■ AIM OF THE TASK: Each line of the records below that holds "alpha" should be returned.

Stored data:
=== Section Start ===

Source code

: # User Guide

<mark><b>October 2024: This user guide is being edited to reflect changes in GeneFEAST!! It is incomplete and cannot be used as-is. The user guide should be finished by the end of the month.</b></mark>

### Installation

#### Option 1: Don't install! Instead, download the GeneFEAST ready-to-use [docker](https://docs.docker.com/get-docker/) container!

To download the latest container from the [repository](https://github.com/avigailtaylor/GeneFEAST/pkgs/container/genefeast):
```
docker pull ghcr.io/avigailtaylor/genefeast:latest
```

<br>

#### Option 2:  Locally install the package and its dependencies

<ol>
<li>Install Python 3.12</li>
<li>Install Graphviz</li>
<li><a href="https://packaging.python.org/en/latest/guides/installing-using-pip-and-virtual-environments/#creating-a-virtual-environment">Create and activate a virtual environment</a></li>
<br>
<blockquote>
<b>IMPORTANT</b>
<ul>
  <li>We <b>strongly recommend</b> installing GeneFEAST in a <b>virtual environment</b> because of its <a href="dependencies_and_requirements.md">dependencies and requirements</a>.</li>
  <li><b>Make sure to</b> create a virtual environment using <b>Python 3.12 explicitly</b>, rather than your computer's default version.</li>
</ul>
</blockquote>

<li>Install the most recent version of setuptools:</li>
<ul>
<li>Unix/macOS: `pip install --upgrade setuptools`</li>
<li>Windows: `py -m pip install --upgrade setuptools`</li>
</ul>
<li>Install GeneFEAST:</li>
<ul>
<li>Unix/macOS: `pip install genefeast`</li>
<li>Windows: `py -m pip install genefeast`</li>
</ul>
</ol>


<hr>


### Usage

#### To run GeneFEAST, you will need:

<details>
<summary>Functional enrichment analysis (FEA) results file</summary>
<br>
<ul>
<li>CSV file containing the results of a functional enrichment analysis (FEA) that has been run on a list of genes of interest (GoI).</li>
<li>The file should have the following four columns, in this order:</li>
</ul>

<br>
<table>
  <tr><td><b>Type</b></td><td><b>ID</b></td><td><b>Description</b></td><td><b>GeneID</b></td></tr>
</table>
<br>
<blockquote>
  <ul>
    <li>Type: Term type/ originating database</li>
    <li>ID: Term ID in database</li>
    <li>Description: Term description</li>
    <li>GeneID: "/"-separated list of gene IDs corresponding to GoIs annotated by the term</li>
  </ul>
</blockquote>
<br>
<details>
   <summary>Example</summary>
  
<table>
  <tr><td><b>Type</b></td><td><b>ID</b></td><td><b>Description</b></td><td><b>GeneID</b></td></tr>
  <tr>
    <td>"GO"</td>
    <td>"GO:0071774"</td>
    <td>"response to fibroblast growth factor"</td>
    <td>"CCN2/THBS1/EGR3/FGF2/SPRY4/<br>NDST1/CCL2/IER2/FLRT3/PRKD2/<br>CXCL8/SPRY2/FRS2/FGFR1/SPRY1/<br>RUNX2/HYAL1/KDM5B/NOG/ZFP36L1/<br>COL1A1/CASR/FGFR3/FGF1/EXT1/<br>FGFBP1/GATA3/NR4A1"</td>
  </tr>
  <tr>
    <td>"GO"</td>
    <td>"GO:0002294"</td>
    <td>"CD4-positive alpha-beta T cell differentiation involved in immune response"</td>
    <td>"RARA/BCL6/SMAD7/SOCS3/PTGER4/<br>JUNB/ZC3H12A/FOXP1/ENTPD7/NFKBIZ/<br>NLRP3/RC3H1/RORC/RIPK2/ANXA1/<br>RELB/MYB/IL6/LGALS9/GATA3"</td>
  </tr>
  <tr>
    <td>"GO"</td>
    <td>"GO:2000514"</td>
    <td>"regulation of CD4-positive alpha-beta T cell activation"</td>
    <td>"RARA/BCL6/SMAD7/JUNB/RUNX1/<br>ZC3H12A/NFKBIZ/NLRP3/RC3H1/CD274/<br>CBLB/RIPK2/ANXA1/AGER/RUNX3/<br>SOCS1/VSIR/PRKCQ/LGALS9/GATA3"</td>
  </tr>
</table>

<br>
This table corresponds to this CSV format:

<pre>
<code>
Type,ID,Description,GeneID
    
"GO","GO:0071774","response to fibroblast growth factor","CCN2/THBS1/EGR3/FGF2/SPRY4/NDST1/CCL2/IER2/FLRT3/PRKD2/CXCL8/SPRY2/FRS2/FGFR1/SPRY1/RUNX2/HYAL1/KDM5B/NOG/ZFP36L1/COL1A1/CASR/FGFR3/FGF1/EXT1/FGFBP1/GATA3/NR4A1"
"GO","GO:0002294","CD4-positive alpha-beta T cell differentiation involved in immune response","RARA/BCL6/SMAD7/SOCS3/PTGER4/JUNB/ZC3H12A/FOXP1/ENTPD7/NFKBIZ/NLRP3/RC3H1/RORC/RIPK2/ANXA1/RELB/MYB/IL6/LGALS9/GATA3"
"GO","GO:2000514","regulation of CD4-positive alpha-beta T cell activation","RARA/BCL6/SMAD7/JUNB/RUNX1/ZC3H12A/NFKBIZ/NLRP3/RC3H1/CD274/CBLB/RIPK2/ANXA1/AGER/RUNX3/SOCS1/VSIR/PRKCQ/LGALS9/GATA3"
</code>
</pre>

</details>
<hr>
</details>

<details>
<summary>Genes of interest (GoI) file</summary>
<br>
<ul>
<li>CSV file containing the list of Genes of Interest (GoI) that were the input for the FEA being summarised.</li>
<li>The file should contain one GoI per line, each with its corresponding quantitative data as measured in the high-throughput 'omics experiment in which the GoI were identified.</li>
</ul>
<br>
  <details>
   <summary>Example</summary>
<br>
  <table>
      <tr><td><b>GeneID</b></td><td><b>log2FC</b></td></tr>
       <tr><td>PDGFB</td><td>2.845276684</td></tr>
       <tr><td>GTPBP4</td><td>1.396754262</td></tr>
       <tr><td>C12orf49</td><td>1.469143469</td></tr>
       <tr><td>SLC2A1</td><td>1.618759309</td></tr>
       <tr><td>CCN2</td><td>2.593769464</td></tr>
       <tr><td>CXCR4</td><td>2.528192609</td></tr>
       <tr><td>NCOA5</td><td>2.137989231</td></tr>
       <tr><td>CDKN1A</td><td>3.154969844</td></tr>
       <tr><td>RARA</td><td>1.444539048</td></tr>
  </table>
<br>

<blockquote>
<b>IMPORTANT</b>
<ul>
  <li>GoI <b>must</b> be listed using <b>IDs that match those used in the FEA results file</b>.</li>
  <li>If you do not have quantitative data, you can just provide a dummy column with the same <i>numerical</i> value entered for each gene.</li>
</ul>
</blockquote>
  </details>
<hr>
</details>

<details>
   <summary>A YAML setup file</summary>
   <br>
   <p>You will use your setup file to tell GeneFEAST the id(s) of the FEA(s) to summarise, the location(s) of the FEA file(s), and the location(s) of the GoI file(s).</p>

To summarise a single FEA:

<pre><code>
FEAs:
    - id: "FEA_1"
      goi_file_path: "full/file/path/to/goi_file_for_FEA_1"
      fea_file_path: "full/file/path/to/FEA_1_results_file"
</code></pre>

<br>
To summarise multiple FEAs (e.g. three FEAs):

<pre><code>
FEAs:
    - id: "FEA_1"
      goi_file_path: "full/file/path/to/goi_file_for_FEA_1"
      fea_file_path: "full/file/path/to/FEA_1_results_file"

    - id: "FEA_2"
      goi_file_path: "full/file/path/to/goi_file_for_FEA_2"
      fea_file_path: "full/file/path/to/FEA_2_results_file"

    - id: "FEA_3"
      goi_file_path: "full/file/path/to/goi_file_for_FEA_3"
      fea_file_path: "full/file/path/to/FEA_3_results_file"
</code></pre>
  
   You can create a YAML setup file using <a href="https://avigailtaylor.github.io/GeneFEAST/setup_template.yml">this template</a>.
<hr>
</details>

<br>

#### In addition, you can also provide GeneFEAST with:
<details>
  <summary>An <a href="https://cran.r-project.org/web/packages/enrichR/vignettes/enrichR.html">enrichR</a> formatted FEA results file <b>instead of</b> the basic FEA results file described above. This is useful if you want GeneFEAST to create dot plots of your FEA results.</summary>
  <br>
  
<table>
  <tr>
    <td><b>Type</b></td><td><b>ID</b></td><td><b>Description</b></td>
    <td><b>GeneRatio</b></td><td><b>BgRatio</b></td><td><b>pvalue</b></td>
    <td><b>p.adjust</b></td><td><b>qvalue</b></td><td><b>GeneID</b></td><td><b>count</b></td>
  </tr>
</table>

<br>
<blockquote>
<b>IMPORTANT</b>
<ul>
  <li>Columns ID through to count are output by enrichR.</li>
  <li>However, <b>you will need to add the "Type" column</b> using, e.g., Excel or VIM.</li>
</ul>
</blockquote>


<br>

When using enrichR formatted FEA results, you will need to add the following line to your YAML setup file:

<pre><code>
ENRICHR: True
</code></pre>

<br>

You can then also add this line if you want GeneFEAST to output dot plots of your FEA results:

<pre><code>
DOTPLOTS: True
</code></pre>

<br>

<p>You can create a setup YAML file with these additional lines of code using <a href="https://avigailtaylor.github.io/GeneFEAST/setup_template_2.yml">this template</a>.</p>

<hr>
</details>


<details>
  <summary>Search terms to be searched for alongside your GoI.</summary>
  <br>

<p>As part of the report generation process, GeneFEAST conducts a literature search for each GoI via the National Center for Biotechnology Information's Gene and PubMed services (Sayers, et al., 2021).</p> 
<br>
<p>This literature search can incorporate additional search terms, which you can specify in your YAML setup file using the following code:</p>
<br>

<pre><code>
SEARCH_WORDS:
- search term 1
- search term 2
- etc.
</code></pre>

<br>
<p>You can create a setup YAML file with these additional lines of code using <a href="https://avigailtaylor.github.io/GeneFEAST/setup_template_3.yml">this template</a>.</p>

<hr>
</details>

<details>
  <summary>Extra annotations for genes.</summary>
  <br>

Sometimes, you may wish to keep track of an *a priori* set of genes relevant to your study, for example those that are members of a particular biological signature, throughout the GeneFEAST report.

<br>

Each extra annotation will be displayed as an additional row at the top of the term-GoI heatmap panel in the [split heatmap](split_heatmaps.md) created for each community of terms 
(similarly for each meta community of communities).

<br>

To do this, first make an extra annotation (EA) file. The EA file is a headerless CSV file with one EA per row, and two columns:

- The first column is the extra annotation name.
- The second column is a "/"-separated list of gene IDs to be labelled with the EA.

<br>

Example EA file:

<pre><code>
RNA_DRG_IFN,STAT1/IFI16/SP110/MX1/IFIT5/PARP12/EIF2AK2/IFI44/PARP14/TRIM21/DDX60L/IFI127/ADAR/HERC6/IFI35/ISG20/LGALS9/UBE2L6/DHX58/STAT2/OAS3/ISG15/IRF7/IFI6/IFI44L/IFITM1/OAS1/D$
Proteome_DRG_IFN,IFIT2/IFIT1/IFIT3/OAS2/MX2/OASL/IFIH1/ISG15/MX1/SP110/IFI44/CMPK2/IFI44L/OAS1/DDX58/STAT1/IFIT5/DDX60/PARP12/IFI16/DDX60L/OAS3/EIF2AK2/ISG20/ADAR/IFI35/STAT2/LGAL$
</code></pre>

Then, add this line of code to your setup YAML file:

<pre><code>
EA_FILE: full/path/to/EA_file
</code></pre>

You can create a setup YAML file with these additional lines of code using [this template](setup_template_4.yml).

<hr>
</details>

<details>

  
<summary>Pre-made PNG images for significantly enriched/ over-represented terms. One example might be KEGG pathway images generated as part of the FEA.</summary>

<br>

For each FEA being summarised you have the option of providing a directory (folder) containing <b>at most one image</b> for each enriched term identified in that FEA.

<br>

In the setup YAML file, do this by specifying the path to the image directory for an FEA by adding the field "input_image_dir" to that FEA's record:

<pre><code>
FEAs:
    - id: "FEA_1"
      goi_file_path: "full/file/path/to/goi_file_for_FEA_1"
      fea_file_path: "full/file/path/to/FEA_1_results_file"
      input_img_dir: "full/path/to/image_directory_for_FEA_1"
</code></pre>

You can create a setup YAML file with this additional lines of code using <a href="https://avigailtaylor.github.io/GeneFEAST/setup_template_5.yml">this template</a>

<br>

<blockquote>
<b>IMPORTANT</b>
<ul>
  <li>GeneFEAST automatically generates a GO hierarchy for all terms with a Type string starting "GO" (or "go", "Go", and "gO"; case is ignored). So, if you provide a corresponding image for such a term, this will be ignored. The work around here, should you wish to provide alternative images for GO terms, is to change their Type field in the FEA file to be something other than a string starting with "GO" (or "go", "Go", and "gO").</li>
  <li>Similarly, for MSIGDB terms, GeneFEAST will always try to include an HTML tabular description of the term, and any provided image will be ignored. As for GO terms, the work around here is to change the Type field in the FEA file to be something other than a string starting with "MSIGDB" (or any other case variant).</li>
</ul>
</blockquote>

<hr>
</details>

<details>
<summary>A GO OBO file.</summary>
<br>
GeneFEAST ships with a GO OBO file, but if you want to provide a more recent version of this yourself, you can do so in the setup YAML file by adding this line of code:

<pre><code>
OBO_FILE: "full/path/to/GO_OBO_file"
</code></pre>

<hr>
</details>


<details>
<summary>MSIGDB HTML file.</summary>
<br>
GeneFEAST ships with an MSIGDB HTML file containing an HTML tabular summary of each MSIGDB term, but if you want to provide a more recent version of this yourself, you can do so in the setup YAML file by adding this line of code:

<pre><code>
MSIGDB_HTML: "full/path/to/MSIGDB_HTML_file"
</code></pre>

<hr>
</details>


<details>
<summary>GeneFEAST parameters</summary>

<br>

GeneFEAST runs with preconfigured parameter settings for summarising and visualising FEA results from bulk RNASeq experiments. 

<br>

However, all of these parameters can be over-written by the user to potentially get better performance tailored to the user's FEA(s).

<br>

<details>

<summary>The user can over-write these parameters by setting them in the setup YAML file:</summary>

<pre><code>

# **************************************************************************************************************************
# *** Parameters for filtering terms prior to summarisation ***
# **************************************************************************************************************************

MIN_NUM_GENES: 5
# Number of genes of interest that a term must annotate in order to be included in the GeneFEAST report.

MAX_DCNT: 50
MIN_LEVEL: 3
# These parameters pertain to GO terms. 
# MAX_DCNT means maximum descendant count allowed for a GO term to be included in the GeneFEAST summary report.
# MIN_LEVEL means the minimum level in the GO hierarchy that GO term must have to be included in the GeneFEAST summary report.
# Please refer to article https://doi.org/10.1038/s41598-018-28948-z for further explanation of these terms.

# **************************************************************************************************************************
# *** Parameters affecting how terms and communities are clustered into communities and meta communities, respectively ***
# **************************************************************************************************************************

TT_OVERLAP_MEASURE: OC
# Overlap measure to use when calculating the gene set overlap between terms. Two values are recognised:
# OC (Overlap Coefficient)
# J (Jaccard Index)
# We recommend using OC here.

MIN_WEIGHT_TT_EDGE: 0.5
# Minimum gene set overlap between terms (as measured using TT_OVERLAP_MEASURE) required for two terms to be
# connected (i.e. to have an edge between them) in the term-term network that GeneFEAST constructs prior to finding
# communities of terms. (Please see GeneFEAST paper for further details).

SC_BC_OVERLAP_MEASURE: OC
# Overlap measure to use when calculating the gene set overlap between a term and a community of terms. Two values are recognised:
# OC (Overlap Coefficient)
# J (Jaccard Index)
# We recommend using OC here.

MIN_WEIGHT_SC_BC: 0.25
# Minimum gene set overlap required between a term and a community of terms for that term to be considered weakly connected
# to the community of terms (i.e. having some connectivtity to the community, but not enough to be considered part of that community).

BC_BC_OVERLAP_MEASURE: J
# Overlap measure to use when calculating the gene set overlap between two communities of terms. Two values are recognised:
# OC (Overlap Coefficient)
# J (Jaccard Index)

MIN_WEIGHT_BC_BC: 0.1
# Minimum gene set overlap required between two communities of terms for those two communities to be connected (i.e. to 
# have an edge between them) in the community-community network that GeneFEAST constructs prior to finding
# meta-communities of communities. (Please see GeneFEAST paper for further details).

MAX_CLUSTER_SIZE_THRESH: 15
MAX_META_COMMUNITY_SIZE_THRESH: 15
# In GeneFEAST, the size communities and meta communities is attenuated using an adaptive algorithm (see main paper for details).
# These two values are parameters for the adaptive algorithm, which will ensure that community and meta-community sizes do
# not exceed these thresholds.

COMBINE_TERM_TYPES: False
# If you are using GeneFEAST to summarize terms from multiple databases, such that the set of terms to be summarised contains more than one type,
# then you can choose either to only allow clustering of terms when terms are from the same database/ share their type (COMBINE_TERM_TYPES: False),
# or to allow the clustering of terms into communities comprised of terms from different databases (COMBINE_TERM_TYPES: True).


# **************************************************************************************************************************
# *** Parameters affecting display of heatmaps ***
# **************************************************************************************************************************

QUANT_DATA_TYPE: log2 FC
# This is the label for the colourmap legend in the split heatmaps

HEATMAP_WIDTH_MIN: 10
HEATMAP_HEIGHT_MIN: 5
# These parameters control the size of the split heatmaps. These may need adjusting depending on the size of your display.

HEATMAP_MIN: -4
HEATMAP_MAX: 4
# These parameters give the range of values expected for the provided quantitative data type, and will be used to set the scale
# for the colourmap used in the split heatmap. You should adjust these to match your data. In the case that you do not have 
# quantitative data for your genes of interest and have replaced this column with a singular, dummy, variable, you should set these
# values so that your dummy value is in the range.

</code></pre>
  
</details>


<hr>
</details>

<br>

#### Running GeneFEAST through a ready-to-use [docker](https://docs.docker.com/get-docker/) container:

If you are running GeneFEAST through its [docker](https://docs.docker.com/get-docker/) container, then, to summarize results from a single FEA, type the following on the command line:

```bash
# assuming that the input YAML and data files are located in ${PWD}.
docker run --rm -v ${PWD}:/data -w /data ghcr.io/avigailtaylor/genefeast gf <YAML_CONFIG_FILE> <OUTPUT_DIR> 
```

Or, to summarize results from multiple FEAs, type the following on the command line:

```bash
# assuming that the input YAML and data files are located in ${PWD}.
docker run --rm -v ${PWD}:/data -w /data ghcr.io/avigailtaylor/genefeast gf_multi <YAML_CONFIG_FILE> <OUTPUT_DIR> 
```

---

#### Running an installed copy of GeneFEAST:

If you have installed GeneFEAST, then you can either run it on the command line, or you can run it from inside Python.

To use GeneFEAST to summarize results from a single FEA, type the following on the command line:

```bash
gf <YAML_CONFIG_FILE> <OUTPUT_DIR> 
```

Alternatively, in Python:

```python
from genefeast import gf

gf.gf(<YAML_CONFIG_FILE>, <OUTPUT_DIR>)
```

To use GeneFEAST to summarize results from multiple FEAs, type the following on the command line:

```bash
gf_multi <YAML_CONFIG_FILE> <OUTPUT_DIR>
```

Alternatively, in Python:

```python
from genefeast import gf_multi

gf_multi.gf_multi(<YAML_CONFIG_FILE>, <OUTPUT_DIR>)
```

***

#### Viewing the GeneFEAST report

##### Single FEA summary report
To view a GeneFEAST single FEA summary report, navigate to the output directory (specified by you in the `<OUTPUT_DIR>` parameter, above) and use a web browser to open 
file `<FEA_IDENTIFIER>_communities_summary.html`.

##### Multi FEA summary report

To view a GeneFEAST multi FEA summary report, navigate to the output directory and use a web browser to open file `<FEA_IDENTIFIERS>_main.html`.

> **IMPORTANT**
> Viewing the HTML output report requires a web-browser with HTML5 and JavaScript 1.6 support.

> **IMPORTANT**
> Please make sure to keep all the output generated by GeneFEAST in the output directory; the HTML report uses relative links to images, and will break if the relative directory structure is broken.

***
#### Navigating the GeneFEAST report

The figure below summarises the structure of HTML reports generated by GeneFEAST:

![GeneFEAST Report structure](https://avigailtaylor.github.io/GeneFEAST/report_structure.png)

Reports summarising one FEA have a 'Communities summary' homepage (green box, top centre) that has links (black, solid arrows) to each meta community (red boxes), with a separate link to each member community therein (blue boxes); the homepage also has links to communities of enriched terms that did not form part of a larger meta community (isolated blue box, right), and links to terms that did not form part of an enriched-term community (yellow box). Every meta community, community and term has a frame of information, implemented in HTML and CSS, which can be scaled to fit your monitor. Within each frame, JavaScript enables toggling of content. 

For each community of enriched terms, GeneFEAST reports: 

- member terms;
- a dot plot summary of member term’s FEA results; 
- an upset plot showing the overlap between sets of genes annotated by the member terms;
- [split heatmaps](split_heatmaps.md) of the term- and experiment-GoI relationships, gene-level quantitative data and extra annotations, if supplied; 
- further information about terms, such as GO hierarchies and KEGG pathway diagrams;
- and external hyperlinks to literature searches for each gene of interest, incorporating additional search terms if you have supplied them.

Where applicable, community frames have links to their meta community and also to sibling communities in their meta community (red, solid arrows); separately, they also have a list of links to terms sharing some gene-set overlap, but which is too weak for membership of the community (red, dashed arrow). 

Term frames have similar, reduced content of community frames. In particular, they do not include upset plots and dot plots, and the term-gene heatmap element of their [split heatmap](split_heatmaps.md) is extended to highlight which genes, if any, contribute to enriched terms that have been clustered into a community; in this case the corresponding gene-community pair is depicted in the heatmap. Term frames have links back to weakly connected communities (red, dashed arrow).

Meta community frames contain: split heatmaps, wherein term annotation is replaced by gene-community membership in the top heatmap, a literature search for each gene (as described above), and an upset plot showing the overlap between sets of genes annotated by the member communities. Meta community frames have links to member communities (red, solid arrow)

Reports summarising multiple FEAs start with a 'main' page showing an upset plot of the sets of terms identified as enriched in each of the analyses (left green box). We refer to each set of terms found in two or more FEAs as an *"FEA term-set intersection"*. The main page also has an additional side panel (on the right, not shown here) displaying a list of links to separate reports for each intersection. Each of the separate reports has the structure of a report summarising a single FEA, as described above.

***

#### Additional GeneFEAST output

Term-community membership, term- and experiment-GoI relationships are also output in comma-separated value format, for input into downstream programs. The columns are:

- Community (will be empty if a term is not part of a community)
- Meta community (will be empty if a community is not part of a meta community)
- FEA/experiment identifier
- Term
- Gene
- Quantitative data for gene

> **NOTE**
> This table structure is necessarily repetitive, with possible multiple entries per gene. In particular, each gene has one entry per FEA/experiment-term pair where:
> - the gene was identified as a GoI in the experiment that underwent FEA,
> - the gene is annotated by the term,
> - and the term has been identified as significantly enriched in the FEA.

=== Section End ===

■ ANSWER TO THIS PROBLEM:
    <td>"CD4-positive alpha-beta T cell differentiation involved in immune response"</td>
    <td>"regulation of CD4-positive alpha-beta T cell activation"</td>
"GO","GO:0002294","CD4-positive alpha-beta T cell differentiation involved in immune response","RARA/BCL6/SMAD7/SOCS3/PTGER4/JUNB/ZC3H12A/FOXP1/ENTPD7/NFKBIZ/NLRP3/RC3H1/RORC/RIPK2/ANXA1/RELB/MYB/IL6/LGALS9/GATA3"
"GO","GO:2000514","regulation of CD4-positive alpha-beta T cell activation","RARA/BCL6/SMAD7/JUNB/RUNX1/ZC3H12A/NFKBIZ/NLRP3/RC3H1/CD274/CBLB/RIPK2/ANXA1/AGER/RUNX3/SOCS1/VSIR/PRKCQ/LGALS9/GATA3"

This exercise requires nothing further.